Ora, as ciências tornam conhecidas algumas leis; o Espiritismo revela outras;
todas são indispensáveis à compreensão dos textos sagrados de todas as
religiões, desde Confúcio13 e Buda14 até o Cristianismo. Quanto à Teologia, essa
não poderá judiciosamente alegar contradições da Ciência, visto como também ela
nem sempre está de acordo consigo mesma. 30. O Espiritismo, partindo das
próprias palavras do Cristo, como este partiu das de Moisés, é consequência
direta da sua doutrina. À ideia vaga da vida futura, acrescenta a revelação da
existência do mundo invisível que nos rodeia e povoa o espaço, e com isso
precisa a crença, dá-lhe um corpo, uma consistência, uma realidade à ideia.
Define os laços que unem a alma ao corpo e levanta o véu que ocultava aos
homens os mistérios do nascimento e da morte. Pelo Espiritismo, o homem sabe de
onde vem, para onde vai, por que está na Terra, por que sofre temporariamente e
vê por toda parte a Justiça de Deus. Sabe que a alma progride incessantemente,
através de uma série de existências sucessivas, até atingir o grau de perfeição
que a aproxima de Deus. Sabe que todas as almas, tendo um mesmo ponto de
origem, são criadas iguais, com a mesma aptidão para progredir, em virtude do
seu livre-arbítrio; que todas são da mesma essência e que não há diferença
entre elas, senão quanto ao progresso realizado; que todas têm o mesmo destino
e alcançarão o mesmo fim, mais ou menos rapidamente, conforme seu trabalho e
boa vontade. Sabe que não há criaturas deserdadas, nem mais favorecidas umas do
que outras; que Deus não privilegiou a criação de nenhuma delas, nem dispensou
quem quer que fosse do trabalho imposto às outras para progredirem; que não há
seres perpetuamente votados ao mal e ao sofrimento; que os que se designam pelo
nome de demônios são Espíritos ainda atrasados e imperfeitos, que praticam o
mal no Espaço, como o praticavam na Terra, mas que se adiantarão e
aperfeiçoarão; que os anjos ou Espíritos puros não são seres à parte na
Criação, mas Espíritos que chegaram à meta depois de terem palmilhado a estrada
do progresso; que, desse modo, não há criações múltiplas, nem diferentes
categorias entre os seres inteligentes, mas que toda a Criação resulta da
grande lei de unidade que rege o universo e que todos os seres gravitam para um
fim comum, que é a perfeição, sem que uns sejam favorecidos à custa de outros,
visto serem todos filhos das suas próprias obras. 31. Pelas relações que agora
pode estabelecer com aqueles que deixaram a Terra, o homem possui não só a
prova material da existência e da individualidade da alma, como também
compreende a solidariedade que liga os vivos aos mortos deste mundo, e os deste
mundo aos dos outros planetas.

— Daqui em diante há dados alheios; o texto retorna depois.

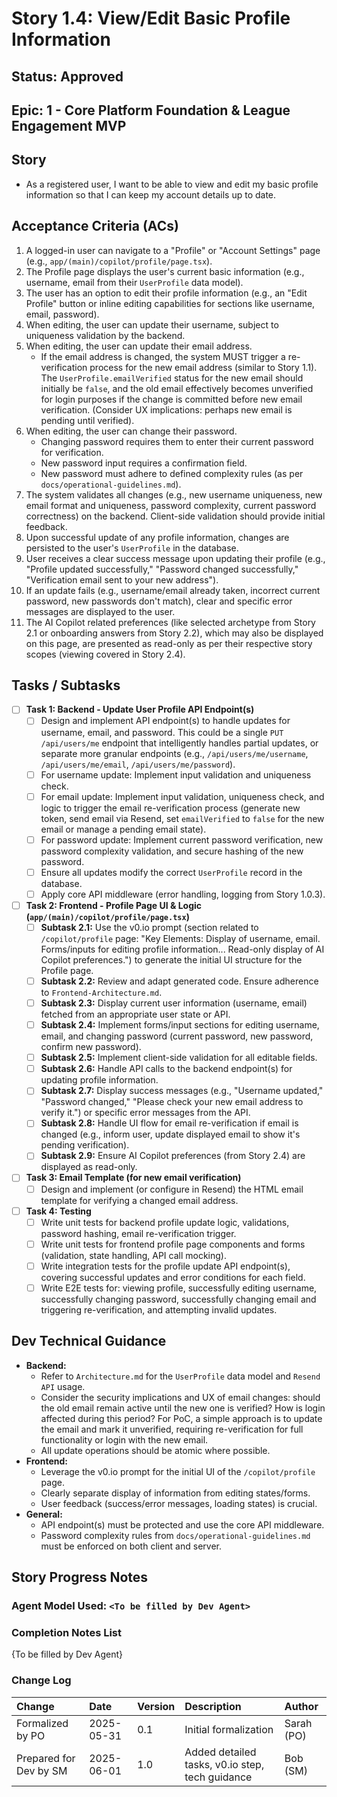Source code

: # Story 1.4: View/Edit Basic Profile Information

## Status: Approved

## Epic: 1 - Core Platform Foundation & League Engagement MVP

## Story

- As a registered user, I want to be able to view and edit my basic profile information so that I can keep my account details up to date.

## Acceptance Criteria (ACs)

1.  A logged-in user can navigate to a "Profile" or "Account Settings" page (e.g., `app/(main)/copilot/profile/page.tsx`).
2.  The Profile page displays the user's current basic information (e.g., username, email from their `UserProfile` data model).
3.  The user has an option to edit their profile information (e.g., an "Edit Profile" button or inline editing capabilities for sections like username, email, password).
4.  When editing, the user can update their username, subject to uniqueness validation by the backend.
5.  When editing, the user can update their email address.
    * If the email address is changed, the system MUST trigger a re-verification process for the new email address (similar to Story 1.1). The `UserProfile.emailVerified` status for the new email should initially be `false`, and the old email effectively becomes unverified for login purposes if the change is committed before new email verification. (Consider UX implications: perhaps new email is pending until verified).
6.  When editing, the user can change their password.
    * Changing password requires them to enter their current password for verification.
    * New password input requires a confirmation field.
    * New password must adhere to defined complexity rules (as per `docs/operational-guidelines.md`).
7.  The system validates all changes (e.g., new username uniqueness, new email format and uniqueness, password complexity, current password correctness) on the backend. Client-side validation should provide initial feedback.
8.  Upon successful update of any profile information, changes are persisted to the user's `UserProfile` in the database.
9.  User receives a clear success message upon updating their profile (e.g., "Profile updated successfully," "Password changed successfully," "Verification email sent to your new address").
10. If an update fails (e.g., username/email already taken, incorrect current password, new passwords don't match), clear and specific error messages are displayed to the user.
11. The AI Copilot related preferences (like selected archetype from Story 2.1 or onboarding answers from Story 2.2), which may also be displayed on this page, are presented as read-only as per their respective story scopes (viewing covered in Story 2.4).

## Tasks / Subtasks

- [ ] **Task 1: Backend - Update User Profile API Endpoint(s)**
    - [ ] Design and implement API endpoint(s) to handle updates for username, email, and password. This could be a single `PUT /api/users/me` endpoint that intelligently handles partial updates, or separate more granular endpoints (e.g., `/api/users/me/username`, `/api/users/me/email`, `/api/users/me/password`).
    - [ ] For username update: Implement input validation and uniqueness check.
    - [ ] For email update: Implement input validation, uniqueness check, and logic to trigger the email re-verification process (generate new token, send email via Resend, set `emailVerified` to `false` for the new email or manage a pending email state).
    - [ ] For password update: Implement current password verification, new password complexity validation, and secure hashing of the new password.
    - [ ] Ensure all updates modify the correct `UserProfile` record in the database.
    - [ ] Apply core API middleware (error handling, logging from Story 1.0.3).
- [ ] **Task 2: Frontend - Profile Page UI & Logic (`app/(main)/copilot/profile/page.tsx`)**
    - [ ] **Subtask 2.1:** Use the v0.io prompt (section related to `/copilot/profile` page: "Key Elements: Display of username, email. Forms/inputs for editing profile information... Read-only display of AI Copilot preferences.") to generate the initial UI structure for the Profile page.
    - [ ] **Subtask 2.2:** Review and adapt generated code. Ensure adherence to `Frontend-Architecture.md`.
    - [ ] **Subtask 2.3:** Display current user information (username, email) fetched from an appropriate user state or API.
    - [ ] **Subtask 2.4:** Implement forms/input sections for editing username, email, and changing password (current password, new password, confirm new password).
    - [ ] **Subtask 2.5:** Implement client-side validation for all editable fields.
    - [ ] **Subtask 2.6:** Handle API calls to the backend endpoint(s) for updating profile information.
    - [ ] **Subtask 2.7:** Display success messages (e.g., "Username updated," "Password changed," "Please check your new email address to verify it.") or specific error messages from the API.
    - [ ] **Subtask 2.8:** Handle UI flow for email re-verification if email is changed (e.g., inform user, update displayed email to show it's pending verification).
    - [ ] **Subtask 2.9:** Ensure AI Copilot preferences (from Story 2.4) are displayed as read-only.
- [ ] **Task 3: Email Template (for new email verification)**
    - [ ] Design and implement (or configure in Resend) the HTML email template for verifying a changed email address.
- [ ] **Task 4: Testing**
    - [ ] Write unit tests for backend profile update logic, validations, password hashing, email re-verification trigger.
    - [ ] Write unit tests for frontend profile page components and forms (validation, state handling, API call mocking).
    - [ ] Write integration tests for the profile update API endpoint(s), covering successful updates and error conditions for each field.
    - [ ] Write E2E tests for: viewing profile, successfully editing username, successfully changing password, successfully changing email and triggering re-verification, and attempting invalid updates.

## Dev Technical Guidance

- **Backend:**
    - Refer to `Architecture.md` for the `UserProfile` data model and `Resend API` usage.
    - Consider the security implications and UX of email changes: should the old email remain active until the new one is verified? How is login affected during this period? For PoC, a simple approach is to update the email and mark it unverified, requiring re-verification for full functionality or login with the new email.
    - All update operations should be atomic where possible.
- **Frontend:**
    - Leverage the v0.io prompt for the initial UI of the `/copilot/profile` page.
    - Clearly separate display of information from editing states/forms.
    - User feedback (success/error messages, loading states) is crucial.
- **General:**
    - API endpoint(s) must be protected and use the core API middleware.
    - Password complexity rules from `docs/operational-guidelines.md` must be enforced on both client and server.

## Story Progress Notes

### Agent Model Used: `<To be filled by Dev Agent>`

### Completion Notes List

{To be filled by Dev Agent}

### Change Log

| Change                                    | Date       | Version | Description                                     | Author     |
| :---------------------------------------- | :--------- | :------ | :---------------------------------------------- | :--------- |
| Formalized by PO                          | 2025-05-31 | 0.1     | Initial formalization                           | Sarah (PO) |
| Prepared for Dev by SM                    | 2025-06-01 | 1.0     | Added detailed tasks, v0.io step, tech guidance | Bob (SM)   |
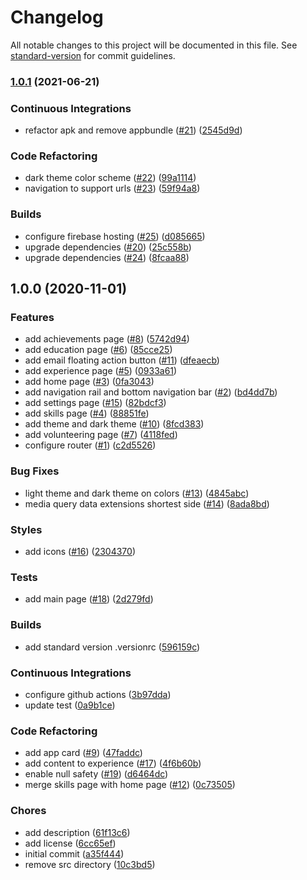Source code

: # Changelog

All notable changes to this project will be documented in this file. See [standard-version](https://github.com/conventional-changelog/standard-version) for commit guidelines.

### [1.0.1](https://github.com/tnc1997/thomas-clark/compare/v1.0.0...v1.0.1) (2021-06-21)


### Continuous Integrations

* refactor apk and remove appbundle ([#21](https://github.com/tnc1997/thomas-clark/issues/21)) ([2545d9d](https://github.com/tnc1997/thomas-clark/commit/2545d9d5eb658cfa056cca493881fb37e349bb55))


### Code Refactoring

* dark theme color scheme ([#22](https://github.com/tnc1997/thomas-clark/issues/22)) ([99a1114](https://github.com/tnc1997/thomas-clark/commit/99a1114d2d0bf54930f0da66cd2c0f076c33c0c2))
* navigation to support urls ([#23](https://github.com/tnc1997/thomas-clark/issues/23)) ([59f94a8](https://github.com/tnc1997/thomas-clark/commit/59f94a80ab1df353d2867db8a13d75a400cbdee9))


### Builds

* configure firebase hosting ([#25](https://github.com/tnc1997/thomas-clark/issues/25)) ([d085665](https://github.com/tnc1997/thomas-clark/commit/d0856651ade0603e1c36993548b9511b8ae2bda4))
* upgrade dependencies ([#20](https://github.com/tnc1997/thomas-clark/issues/20)) ([25c558b](https://github.com/tnc1997/thomas-clark/commit/25c558b21c444047cc778c8c639c1fb3c97c02ed))
* upgrade dependencies ([#24](https://github.com/tnc1997/thomas-clark/issues/24)) ([8fcaa88](https://github.com/tnc1997/thomas-clark/commit/8fcaa888f6c7bc61e946aba7774e74417484e8a5))

## 1.0.0 (2020-11-01)


### Features

* add achievements page ([#8](https://github.com/tnc1997/flutter-thomas-clark/issues/8)) ([5742d94](https://github.com/tnc1997/flutter-thomas-clark/commit/5742d9418d0e232a9d199cf3bdef13478a2757bc))
* add education page ([#6](https://github.com/tnc1997/flutter-thomas-clark/issues/6)) ([85cce25](https://github.com/tnc1997/flutter-thomas-clark/commit/85cce25318614dbdcc6373308e599e75ad2413d8))
* add email floating action button ([#11](https://github.com/tnc1997/flutter-thomas-clark/issues/11)) ([dfeaecb](https://github.com/tnc1997/flutter-thomas-clark/commit/dfeaecb050c22b58929cc09b75236fe8f716d9eb))
* add experience page ([#5](https://github.com/tnc1997/flutter-thomas-clark/issues/5)) ([0933a61](https://github.com/tnc1997/flutter-thomas-clark/commit/0933a610b26d2ec77cc91e6a72474b1ae7092ef8))
* add home page ([#3](https://github.com/tnc1997/flutter-thomas-clark/issues/3)) ([0fa3043](https://github.com/tnc1997/flutter-thomas-clark/commit/0fa304372371d039a416c2cea00f9432718b7f26))
* add navigation rail and bottom navigation bar ([#2](https://github.com/tnc1997/flutter-thomas-clark/issues/2)) ([bd4dd7b](https://github.com/tnc1997/flutter-thomas-clark/commit/bd4dd7be8439841675ed2ff19173bc7ce32aa96a))
* add settings page ([#15](https://github.com/tnc1997/flutter-thomas-clark/issues/15)) ([82bdcf3](https://github.com/tnc1997/flutter-thomas-clark/commit/82bdcf33433e4ff862a1dc91d2a81b2edce8b5e6))
* add skills page ([#4](https://github.com/tnc1997/flutter-thomas-clark/issues/4)) ([88851fe](https://github.com/tnc1997/flutter-thomas-clark/commit/88851fe49b4e9dd5d9caa3aaac8d118a0bb99cb2))
* add theme and dark theme ([#10](https://github.com/tnc1997/flutter-thomas-clark/issues/10)) ([8fcd383](https://github.com/tnc1997/flutter-thomas-clark/commit/8fcd3833c0ce48028e03c41794ae4d4aeb234e00))
* add volunteering page ([#7](https://github.com/tnc1997/flutter-thomas-clark/issues/7)) ([4118fed](https://github.com/tnc1997/flutter-thomas-clark/commit/4118fed59f8ebe3c60028e943b5f67615fe9cf91))
* configure router ([#1](https://github.com/tnc1997/flutter-thomas-clark/issues/1)) ([c2d5526](https://github.com/tnc1997/flutter-thomas-clark/commit/c2d552640455ed9944a82e7ca0aac5d5d9f2f520))


### Bug Fixes

* light theme and dark theme on colors ([#13](https://github.com/tnc1997/flutter-thomas-clark/issues/13)) ([4845abc](https://github.com/tnc1997/flutter-thomas-clark/commit/4845abc6f629b5d2fd2a54d1ffa5b66d9cb96595))
* media query data extensions shortest side ([#14](https://github.com/tnc1997/flutter-thomas-clark/issues/14)) ([8ada8bd](https://github.com/tnc1997/flutter-thomas-clark/commit/8ada8bd631dc36a2f9b8d76b27743927a1852d28))


### Styles

* add icons ([#16](https://github.com/tnc1997/flutter-thomas-clark/issues/16)) ([2304370](https://github.com/tnc1997/flutter-thomas-clark/commit/2304370e58a6cde2de6926605f2a43c97f9c5cba))


### Tests

* add main page ([#18](https://github.com/tnc1997/flutter-thomas-clark/issues/18)) ([2d279fd](https://github.com/tnc1997/flutter-thomas-clark/commit/2d279fdf77987e2fd691b60c6e1708feb2f567e6))


### Builds

* add standard version .versionrc ([596159c](https://github.com/tnc1997/flutter-thomas-clark/commit/596159c810ab0de9bd327a2605358838567de5fd))


### Continuous Integrations

* configure github actions ([3b97dda](https://github.com/tnc1997/flutter-thomas-clark/commit/3b97ddafc1b5c9c2800831f2f656efb188659497))
* update test ([0a9b1ce](https://github.com/tnc1997/flutter-thomas-clark/commit/0a9b1ced1b89d3ae4906b6122661f998878efc78))


### Code Refactoring

* add app card ([#9](https://github.com/tnc1997/flutter-thomas-clark/issues/9)) ([47faddc](https://github.com/tnc1997/flutter-thomas-clark/commit/47faddc6bbd4a2a2758a3c357cd051355fc56992))
* add content to experience ([#17](https://github.com/tnc1997/flutter-thomas-clark/issues/17)) ([4f6b60b](https://github.com/tnc1997/flutter-thomas-clark/commit/4f6b60b56b8d9afc33d50de71176a0162ed9632b))
* enable null safety ([#19](https://github.com/tnc1997/flutter-thomas-clark/issues/19)) ([d6464dc](https://github.com/tnc1997/flutter-thomas-clark/commit/d6464dcda6d396306c1e102553652f6c85989f91))
* merge skills page with home page ([#12](https://github.com/tnc1997/flutter-thomas-clark/issues/12)) ([0c73505](https://github.com/tnc1997/flutter-thomas-clark/commit/0c73505620931a84e3165c39e15eaea34ecc107d))


### Chores

* add description ([61f13c6](https://github.com/tnc1997/flutter-thomas-clark/commit/61f13c6b2236e54d526668393b699daf1e382cf8))
* add license ([6cc65ef](https://github.com/tnc1997/flutter-thomas-clark/commit/6cc65ef0678afbbc7a6568f7b677c5965bfd5b3b))
* initial commit ([a35f444](https://github.com/tnc1997/flutter-thomas-clark/commit/a35f444b465ed7b57fc529b4e84ce1e7993e30c2))
* remove src directory ([10c3bd5](https://github.com/tnc1997/flutter-thomas-clark/commit/10c3bd5cec4280bb39210c7d8012c3dc02575838))
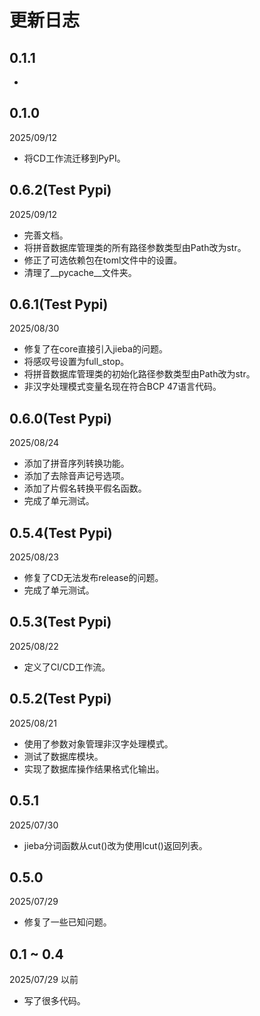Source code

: # 更新日志

## 0.1.1

- 

## 0.1.0

2025/09/12

- 将CD工作流迁移到PyPI。

## 0.6.2(Test Pypi)

2025/09/12

- 完善文档。
- 将拼音数据库管理类的所有路径参数类型由Path改为str。
- 修正了可选依赖包在toml文件中的设置。
- 清理了__pycache__文件夹。

## 0.6.1(Test Pypi)

2025/08/30

- 修复了在core直接引入jieba的问题。
- 将感叹号设置为full_stop。
- 将拼音数据库管理类的初始化路径参数类型由Path改为str。
- 非汉字处理模式变量名现在符合BCP 47语言代码。

## 0.6.0(Test Pypi)

2025/08/24

- 添加了拼音序列转换功能。
- 添加了去除音声记号选项。
- 添加了片假名转换平假名函数。
- 完成了单元测试。

## 0.5.4(Test Pypi)

2025/08/23

- 修复了CD无法发布release的问题。
- 完成了单元测试。

## 0.5.3(Test Pypi)

2025/08/22

- 定义了CI/CD工作流。

## 0.5.2(Test Pypi)

2025/08/21

- 使用了参数对象管理非汉字处理模式。
- 测试了数据库模块。
- 实现了数据库操作结果格式化输出。

## 0.5.1

2025/07/30

- jieba分词函数从cut()改为使用lcut()返回列表。

## 0.5.0 

2025/07/29

- 修复了一些已知问题。

## 0.1 ~ 0.4

2025/07/29 以前

- 写了很多代码。
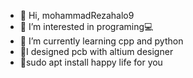 - 👋 Hi, mohammadRezahalo9
- 👀 I’m interested in programing💻
- 🌱 I’m currently learning cpp and python 
- 🤖I designed pcb with altium  designer 
- 🐧sudo apt install happy life for you

<!---
mohammadRezahalo9/mohammadRezahalo9 is a ✨ special ✨ repository because its `README.md` (this file) appears on your GitHub profile.
You can click the Preview link to take a look at your changes.
--->
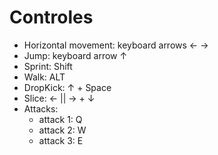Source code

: # Controles

- Horizontal movement: keyboard arrows ← →
- Jump: keyboard arrow ↑
- Sprint: Shift
- Walk: ALT
- DropKick: ↑ + Space
- Slice: ← || → + ↓
- Attacks:
  - attack 1: Q
  - attack 2: W
  - attack 3: E
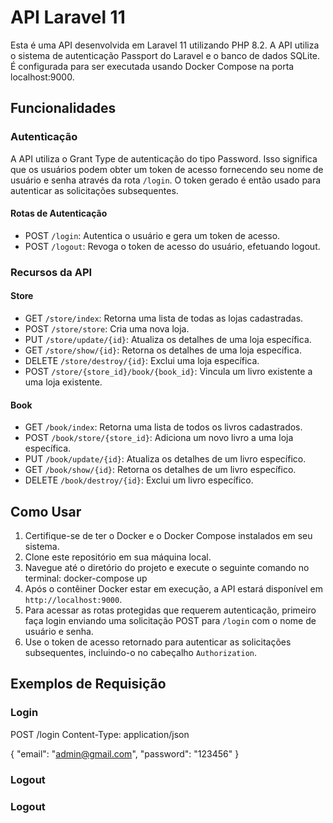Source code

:# API Laravel 11

Esta é uma API desenvolvida em Laravel 11 utilizando PHP 8.2. A API utiliza o sistema de autenticação Passport do Laravel e o banco de dados SQLite. É configurada para ser executada usando Docker Compose na porta localhost:9000.

## Funcionalidades

### Autenticação

A API utiliza o Grant Type de autenticação do tipo Password. Isso significa que os usuários podem obter um token de acesso fornecendo seu nome de usuário e senha através da rota `/login`. O token gerado é então usado para autenticar as solicitações subsequentes.

#### Rotas de Autenticação

- POST `/login`: Autentica o usuário e gera um token de acesso.
- POST `/logout`: Revoga o token de acesso do usuário, efetuando logout.

### Recursos da API

#### Store

- GET `/store/index`: Retorna uma lista de todas as lojas cadastradas.
- POST `/store/store`: Cria uma nova loja.
- PUT `/store/update/{id}`: Atualiza os detalhes de uma loja específica.
- GET `/store/show/{id}`: Retorna os detalhes de uma loja específica.
- DELETE `/store/destroy/{id}`: Exclui uma loja específica.
- POST `/store/{store_id}/book/{book_id}`: Vincula um livro existente a uma loja existente.

#### Book

- GET `/book/index`: Retorna uma lista de todos os livros cadastrados.
- POST `/book/store/{store_id}`: Adiciona um novo livro a uma loja específica.
- PUT `/book/update/{id}`: Atualiza os detalhes de um livro específico.
- GET `/book/show/{id}`: Retorna os detalhes de um livro específico.
- DELETE `/book/destroy/{id}`: Exclui um livro específico.

## Como Usar

1. Certifique-se de ter o Docker e o Docker Compose instalados em seu sistema.
2. Clone este repositório em sua máquina local.
3. Navegue até o diretório do projeto e execute o seguinte comando no terminal: docker-compose up
4. Após o contêiner Docker estar em execução, a API estará disponível em `http://localhost:9000`.
5. Para acessar as rotas protegidas que requerem autenticação, primeiro faça login enviando uma solicitação POST para `/login` com o nome de usuário e senha.
6. Use o token de acesso retornado para autenticar as solicitações subsequentes, incluindo-o no cabeçalho `Authorization`.

## Exemplos de Requisição

### Login

POST /login
Content-Type: application/json

{
"email": "admin@gmail.com",
"password": "123456"
}

### Logout


### Logout
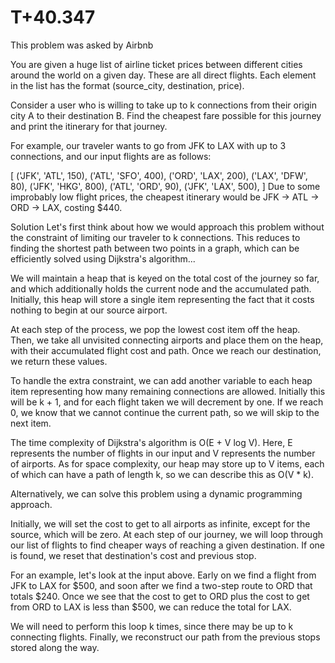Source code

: # T+40.347
This problem was asked by Airbnb

You are given a huge list of airline ticket prices between different cities around the world on a given day. These are all direct flights. Each element in the list has the format (source_city, destination, price).

Consider a user who is willing to take up to k connections from their origin city A to their destination B. Find the cheapest fare possible for this journey and print the itinerary for that journey.

For example, our traveler wants to go from JFK to LAX with up to 3 connections, and our input flights are as follows:

[
    ('JFK', 'ATL', 150),
    ('ATL', 'SFO', 400),
    ('ORD', 'LAX', 200),
    ('LAX', 'DFW', 80),
    ('JFK', 'HKG', 800),
    ('ATL', 'ORD', 90),
    ('JFK', 'LAX', 500),
]
Due to some improbably low flight prices, the cheapest itinerary would be JFK -> ATL -> ORD -> LAX, costing $440.

Solution
Let's first think about how we would approach this problem without the constraint of limiting our traveler to k connections. This reduces to finding the shortest path between two points in a graph, which can be efficiently solved using Dijkstra's algorithm...

We will maintain a heap that is keyed on the total cost of the journey so far, and which additionally holds the current node and the accumulated path. Initially, this heap will store a single item representing the fact that it costs nothing to begin at our source airport.

At each step of the process, we pop the lowest cost item off the heap. Then, we take all unvisited connecting airports and place them on the heap, with their accumulated flight cost and path. Once we reach our destination, we return these values.

To handle the extra constraint, we can add another variable to each heap item representing how many remaining connections are allowed. Initially this will be k + 1, and for each flight taken we will decrement by one. If we reach 0, we know that we cannot continue the current path, so we will skip to the next item.

The time complexity of Dijkstra's algorithm is O(E + V log V). Here, E represents the number of flights in our input and V represents the number of airports. As for space complexity, our heap may store up to V items, each of which can have a path of length k, so we can describe this as O(V * k).

Alternatively, we can solve this problem using a dynamic programming approach.

Initially, we will set the cost to get to all airports as infinite, except for the source, which will be zero. At each step of our journey, we will loop through our list of flights to find cheaper ways of reaching a given destination. If one is found, we reset that destination's cost and previous stop.

For an example, let's look at the input above. Early on we find a flight from JFK to LAX for $500, and soon after we find a two-step route to ORD that totals $240. Once we see that the cost to get to ORD plus the cost to get from ORD to LAX is less than $500, we can reduce the total for LAX.

We will need to perform this loop k times, since there may be up to k connecting flights. Finally, we reconstruct our path from the previous stops stored along the way.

Conhece a situação deles no mundo dos Espíritos,
acompanha-os em suas migrações, testemunha suas alegrias e penas; sabe por que
são felizes ou infelizes e a sorte que lhes está reservada, conforme o bem ou o
mal que fizeram. Essas relações iniciam o homem na vida futura, que ele pode
observar em todas as suas fases, em todas as suas peripécias; o futuro já não é
uma vaga esperança, mas um fato positivo, uma certeza matemática. Desde então,
a morte nada mais tem de aterrador, por lhe ser a libertação, a porta da
verdadeira vida. Pelo estudo da situação dos Espíritos, o homem sabe que a
felicidade e a infelicidade na vida espiritual são inerentes ao grau de
perfeição e de imperfeição; que cada um sofre as consequências diretas e
naturais de suas faltas, ou, por outra, que é punido no que pecou; que essas
consequências duram tanto quanto a causa que as produziu; que, por conseguinte,
o culpado sofreria eternamente se persistisse sempre no mal, mas que o
sofrimento cessa com o arrependimento e a reparação. Ora, como depende de cada
qual o seu aperfeiçoamento, todos podem, em virtude do livre-arbítrio,
prolongar ou abreviar seus sofrimentos, como o doente sofre, pelos seus
excessos, enquanto não lhes põe termo. 33. Se a razão repele, como incompatível
com a bondade de Deus, a ideia das penas irremissíveis, perpétuas e absolutas,
muitas vezes infligidas por uma única falta; a dos suplícios do inferno, que
não podem ser minorados nem sequer pelo arrependimento mais ardente e mais
sincero, a mesma razão se inclina diante dessa justiça distributiva e
imparcial, que leva tudo em conta, que nunca fecha a porta ao arrependimento e
estende constantemente a mão ao náufrago, em vez de o empurrar para o abismo.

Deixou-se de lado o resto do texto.